[Opening DATASET RECORDS section]

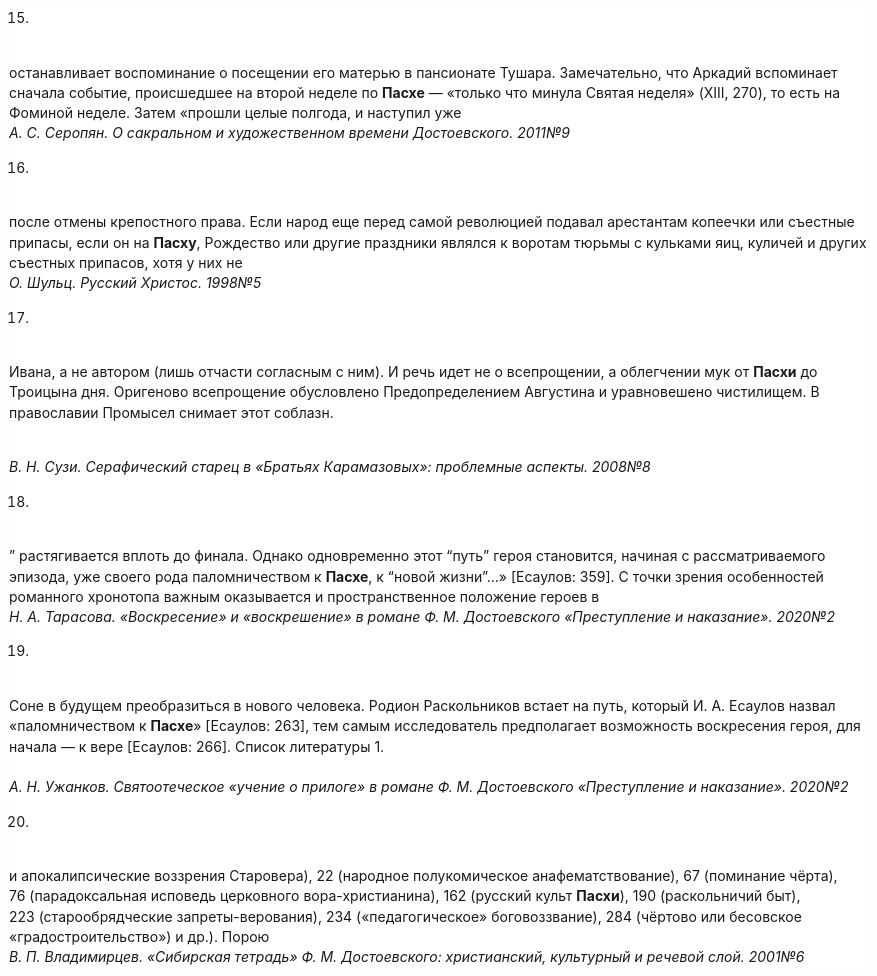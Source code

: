 15.
<br>останавливает воспоминание
  о посещении его матерью в пансионате Тушара. Замечательно, что Аркадий
  вспоминает сначала событие, происшедшее на второй неделе по **Пасхе** —
  «только что минула Святая неделя» (XIII, 270), то есть на Фоминой
  неделе. Затем «прошли целые полгода, и наступил уже 
<br> *А. С. Серопян. О сакральном и художественном времени Достоевского. 2011№9* 

16.
<br> после отмены
  крепостного права.
  Если народ еще перед самой революцией подавал арестантам копеечки или
  съестные припасы, если он на **Пасху**, Рождество или другие праздники
  являлся к воротам тюрьмы с кульками яиц, куличей и других съестных
  припасов, хотя у них не
<br> *О. Шульц. Русский Христос. 1998№5* 

17.
<br>Ивана, а не автором (лишь отчасти согласным с ним). И речь идет
    не о всепрощении, а облегчении мук от **Пасхи** до Троицына дня.
    Оригеново всепрощение обусловлено Предопределением Августина и
    уравновешено чистилищем. В православии Промысел снимает этот соблазн.
    
<br> *В. Н. Сузи. Серафический старец в «Братьях Карамазовых»: проблемные аспекты. 2008№8* 

18.
<br>” растягивается вплоть до финала. Однако одновременно этот
  “путь” героя становится, начиная с рассматриваемого эпизода, уже своего
  рода паломничеством к **Пасхе**, к “новой жизни”…» [Есаулов: 359]. С точки
  зрения особенностей романного хронотопа важным оказывается
  и пространственное положение героев в 
<br> *Н. А. Тарасова. «Воскресение» и «воскрешение» в романе Ф. М. Достоевского «Преступление и наказание». 2020№2* 

19.
<br>Соне в будущем
  преобразиться в нового человека.
  Родион Раскольников встает на путь, который И. А. Есаулов назвал
  «паломничеством к **Пасхе**» [Есаулов: 263], тем самым исследователь
  предполагает возможность воскресения героя, для начала — к вере
  [Есаулов: 266].
  Список литературы
  1.  
<br> *А. Н. Ужанков. Святоотеческое «учение о прилоге» в романе Ф. М. Достоевского «Преступление и наказание». 2020№2* 

20.
<br>и
  апокалипсические воззрения Старовера), 22 (народное полукомическое
  анафематствование), 67 (поминание чёрта), 76 (парадоксальная исповедь
  церковного вора-христианина), 162 (русский культ **Пасхи**),
  190 (раскольничий быт), 223 (старообрядческие запреты-верования),
  234 («педагогическое» боговоззвание), 284 (чёртово или бесовское
  «градостроительство») и др.).
  Порою
<br> *В. П. Владимирцев. «Сибирская тетрадь» Ф. М. Достоевского: христианский, культурный и речевой слой. 2001№6* 
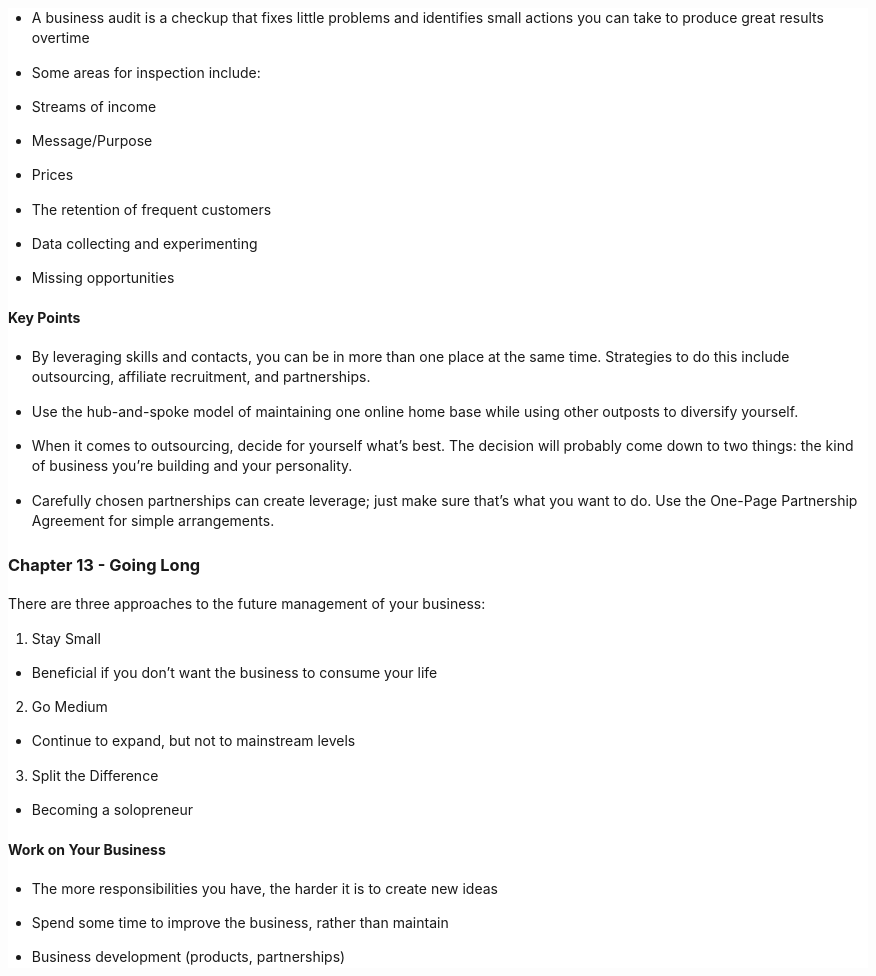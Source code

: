 -   A business audit is a checkup that fixes little problems and identifies small actions you can take to produce great results overtime
    
-   Some areas for inspection include:
    

-   Streams of income
    
-   Message/Purpose
    
-   Prices
    
-   The retention of frequent customers
    
-   Data collecting and experimenting
    
-   Missing opportunities
    

#### Key Points

-    By leveraging skills and contacts, you can be in more than one place at the same time. Strategies to do this include outsourcing, affiliate recruitment, and partnerships.
    
-    Use the hub-and-spoke model of maintaining one online home base while using other outposts to diversify yourself.
    
-    When it comes to outsourcing, decide for yourself what’s best. The decision will probably come down to two things: the kind of business you’re building and your personality.
    
-    Carefully chosen partnerships can create leverage; just make sure that’s what you want to do. Use the One-Page Partnership Agreement for simple arrangements.
    

### Chapter 13 - Going Long

There are three approaches to the future management of your business:

1.  Stay Small
    

-   Beneficial if you don’t want the business to consume your life
    

2.  Go Medium
    

-   Continue to expand, but not to mainstream levels
    

3.  Split the Difference
    

-   Becoming a solopreneur
    

  

#### Work on Your Business

-   The more responsibilities you have, the harder it is to create new ideas
    
-   Spend some time to improve the business, rather than maintain
    

-   Business development (products, partnerships)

[Closing DATASET RECORDS section]

§ EXERCISE DIRECTIONS:
What number of lines in the records contain the word "путь"? Answer with that number alone.

§ EXERCISE SOLUTION:
2